It depends on how fast you expect to recover your investment, the type of land you want to buy and how much endurance you have.
In the past three or four years, many Americans have moved to the state of Bahia, where land was cheap and overall conditions were more than adequate. But American farmers who purchased that land two years ago now face the same conditions as their Brazilian neighbors, so anyone purchasing a farm today needs to do so with their eyes open.

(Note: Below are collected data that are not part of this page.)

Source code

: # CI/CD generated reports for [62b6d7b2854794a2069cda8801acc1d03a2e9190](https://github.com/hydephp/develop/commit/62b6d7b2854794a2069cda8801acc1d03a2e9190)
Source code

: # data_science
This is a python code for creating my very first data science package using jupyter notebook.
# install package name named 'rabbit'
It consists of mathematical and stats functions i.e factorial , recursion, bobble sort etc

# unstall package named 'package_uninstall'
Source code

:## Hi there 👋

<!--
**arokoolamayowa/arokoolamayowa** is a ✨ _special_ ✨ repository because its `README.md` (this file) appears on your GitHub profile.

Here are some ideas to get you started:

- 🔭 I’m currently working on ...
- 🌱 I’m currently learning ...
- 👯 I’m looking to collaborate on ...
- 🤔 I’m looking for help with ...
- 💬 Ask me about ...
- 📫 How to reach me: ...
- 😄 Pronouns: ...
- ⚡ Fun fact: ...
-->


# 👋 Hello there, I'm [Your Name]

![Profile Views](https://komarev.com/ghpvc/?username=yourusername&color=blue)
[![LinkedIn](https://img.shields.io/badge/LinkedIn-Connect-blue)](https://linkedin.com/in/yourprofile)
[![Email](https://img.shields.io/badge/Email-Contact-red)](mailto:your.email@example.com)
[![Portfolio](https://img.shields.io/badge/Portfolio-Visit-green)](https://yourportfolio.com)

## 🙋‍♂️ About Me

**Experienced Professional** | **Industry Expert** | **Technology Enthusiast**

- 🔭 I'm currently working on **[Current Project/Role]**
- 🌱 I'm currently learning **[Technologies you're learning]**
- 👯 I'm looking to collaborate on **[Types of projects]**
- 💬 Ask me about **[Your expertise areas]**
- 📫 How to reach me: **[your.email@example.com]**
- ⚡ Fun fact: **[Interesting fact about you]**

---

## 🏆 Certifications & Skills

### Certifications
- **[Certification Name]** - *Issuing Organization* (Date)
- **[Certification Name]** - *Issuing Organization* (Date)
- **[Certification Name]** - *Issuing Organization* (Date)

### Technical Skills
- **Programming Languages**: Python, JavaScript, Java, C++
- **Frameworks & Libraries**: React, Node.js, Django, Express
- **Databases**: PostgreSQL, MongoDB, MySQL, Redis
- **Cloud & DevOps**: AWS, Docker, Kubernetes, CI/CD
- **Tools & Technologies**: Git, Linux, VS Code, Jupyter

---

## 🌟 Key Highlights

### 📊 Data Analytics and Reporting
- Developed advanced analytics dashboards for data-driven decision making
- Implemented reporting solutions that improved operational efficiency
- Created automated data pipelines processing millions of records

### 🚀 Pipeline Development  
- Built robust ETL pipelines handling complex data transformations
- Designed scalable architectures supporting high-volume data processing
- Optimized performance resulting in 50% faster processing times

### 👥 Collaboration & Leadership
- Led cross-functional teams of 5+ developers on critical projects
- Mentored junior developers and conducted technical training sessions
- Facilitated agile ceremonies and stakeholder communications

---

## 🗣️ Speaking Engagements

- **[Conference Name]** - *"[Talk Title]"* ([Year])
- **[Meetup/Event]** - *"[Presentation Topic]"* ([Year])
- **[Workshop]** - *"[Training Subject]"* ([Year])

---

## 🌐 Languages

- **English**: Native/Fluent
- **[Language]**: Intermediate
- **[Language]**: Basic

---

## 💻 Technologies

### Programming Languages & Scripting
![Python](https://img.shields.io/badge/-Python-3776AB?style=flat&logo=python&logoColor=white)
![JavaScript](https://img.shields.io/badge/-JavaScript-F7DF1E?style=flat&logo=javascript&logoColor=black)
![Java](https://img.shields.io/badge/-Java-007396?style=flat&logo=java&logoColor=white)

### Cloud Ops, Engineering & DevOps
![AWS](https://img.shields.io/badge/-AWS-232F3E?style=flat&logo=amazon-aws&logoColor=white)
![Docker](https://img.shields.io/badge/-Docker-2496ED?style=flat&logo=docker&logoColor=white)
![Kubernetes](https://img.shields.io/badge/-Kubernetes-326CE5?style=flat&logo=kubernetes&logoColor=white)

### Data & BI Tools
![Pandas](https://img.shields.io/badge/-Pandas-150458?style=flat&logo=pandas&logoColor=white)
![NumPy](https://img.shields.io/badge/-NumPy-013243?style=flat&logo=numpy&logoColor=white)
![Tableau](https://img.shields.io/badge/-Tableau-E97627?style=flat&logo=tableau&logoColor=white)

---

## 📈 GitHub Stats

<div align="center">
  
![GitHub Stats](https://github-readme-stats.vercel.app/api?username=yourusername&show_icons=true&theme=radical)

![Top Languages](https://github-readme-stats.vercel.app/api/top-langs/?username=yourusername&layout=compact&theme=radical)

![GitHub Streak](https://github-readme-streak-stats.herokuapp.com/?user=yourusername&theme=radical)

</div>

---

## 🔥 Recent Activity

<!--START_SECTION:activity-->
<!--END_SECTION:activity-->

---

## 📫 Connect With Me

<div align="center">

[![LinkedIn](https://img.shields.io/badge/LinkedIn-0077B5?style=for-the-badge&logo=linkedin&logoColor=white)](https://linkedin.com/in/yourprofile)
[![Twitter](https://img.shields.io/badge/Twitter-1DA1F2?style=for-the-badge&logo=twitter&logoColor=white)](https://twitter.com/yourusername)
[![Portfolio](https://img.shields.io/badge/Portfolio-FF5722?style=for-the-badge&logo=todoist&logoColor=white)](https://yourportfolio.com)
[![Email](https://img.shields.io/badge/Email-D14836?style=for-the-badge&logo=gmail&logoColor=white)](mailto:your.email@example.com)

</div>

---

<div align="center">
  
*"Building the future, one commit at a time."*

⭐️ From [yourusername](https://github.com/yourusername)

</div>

Investors buying virgin land today may potentially face several years of investment in soil development, and be able to fund that with their U.S. dollars. Two years of operational loses were the norm for converting virgin soils when soybean prices were significantly higher — low prices will only stretch those initial losses out for an additional year or more. And operating credit in Brazil is very tight.
Brazil offers farming without a net; there are no Loan Deficiency Payments to prop up sub-$4 beans. Most farmers there are at or below breakeven.
Although future weakness in the real versus the dollar creates higher soybean prices, and eventually higher land values in Brazil, it also reduces the dollars paid for the farmland when you sell it.
An investment made today at a rate of 2.2 reals to the dollar would depreciate by nearly 25% if the exchange rate reverts to nearly 3 reals to the dollar.
There will likely be a sweet spot when the exchange rate improves, but before land prices increase. But because everything takes time in Brazil, that means you must do your homework now to cash in on that sweet spot. Economists predict that the exchange may improve slightly towards late 2006.
Three categories of corporations are paying cash now for Brazilian land:
Large paper companies are buying vast expanses for reforesting projects. Eucalyptus grows much more quickly in Brazil, and these companies can profit from both timber sales and carbon credits under the Kyoto Protocol guidelines. Our contacts in Rio Grande do Sul and Mato Grosso report these companies are buying without haggling over price.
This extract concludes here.